DATA FOR PROCESSING START
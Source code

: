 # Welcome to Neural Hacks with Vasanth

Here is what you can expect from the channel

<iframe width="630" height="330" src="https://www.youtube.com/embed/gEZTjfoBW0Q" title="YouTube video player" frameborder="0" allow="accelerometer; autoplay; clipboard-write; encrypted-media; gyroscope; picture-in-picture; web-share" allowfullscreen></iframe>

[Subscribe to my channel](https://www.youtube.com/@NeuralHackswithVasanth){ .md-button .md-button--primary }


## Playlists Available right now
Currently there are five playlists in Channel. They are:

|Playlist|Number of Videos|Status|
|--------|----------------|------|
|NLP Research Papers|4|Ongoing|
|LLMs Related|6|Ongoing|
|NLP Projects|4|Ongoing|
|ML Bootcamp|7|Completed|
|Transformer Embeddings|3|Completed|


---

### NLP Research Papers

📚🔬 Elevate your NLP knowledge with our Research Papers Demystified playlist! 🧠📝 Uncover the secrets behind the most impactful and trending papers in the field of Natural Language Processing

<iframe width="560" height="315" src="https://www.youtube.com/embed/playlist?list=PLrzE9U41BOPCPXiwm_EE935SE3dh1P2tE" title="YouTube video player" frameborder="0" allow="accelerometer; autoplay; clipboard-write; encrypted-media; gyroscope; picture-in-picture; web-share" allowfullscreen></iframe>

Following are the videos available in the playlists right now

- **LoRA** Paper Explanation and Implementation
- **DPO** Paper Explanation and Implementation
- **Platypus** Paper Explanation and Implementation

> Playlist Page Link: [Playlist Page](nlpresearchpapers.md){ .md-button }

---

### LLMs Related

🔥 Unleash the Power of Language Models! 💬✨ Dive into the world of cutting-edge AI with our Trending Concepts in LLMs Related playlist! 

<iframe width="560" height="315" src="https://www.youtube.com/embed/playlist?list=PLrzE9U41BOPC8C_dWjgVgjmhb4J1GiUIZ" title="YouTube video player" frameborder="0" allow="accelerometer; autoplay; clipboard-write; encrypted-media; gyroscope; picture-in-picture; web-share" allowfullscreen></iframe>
DATA FOR PROCESSING END
WORK INSTRUCTIONS
Each line in which the string "Implementation" is found must be copied from the data.

RESPONSE FOR THIS EXERCISE
- **LoRA** Paper Explanation and Implementation
- **DPO** Paper Explanation and Implementation
- **Platypus** Paper Explanation and Implementation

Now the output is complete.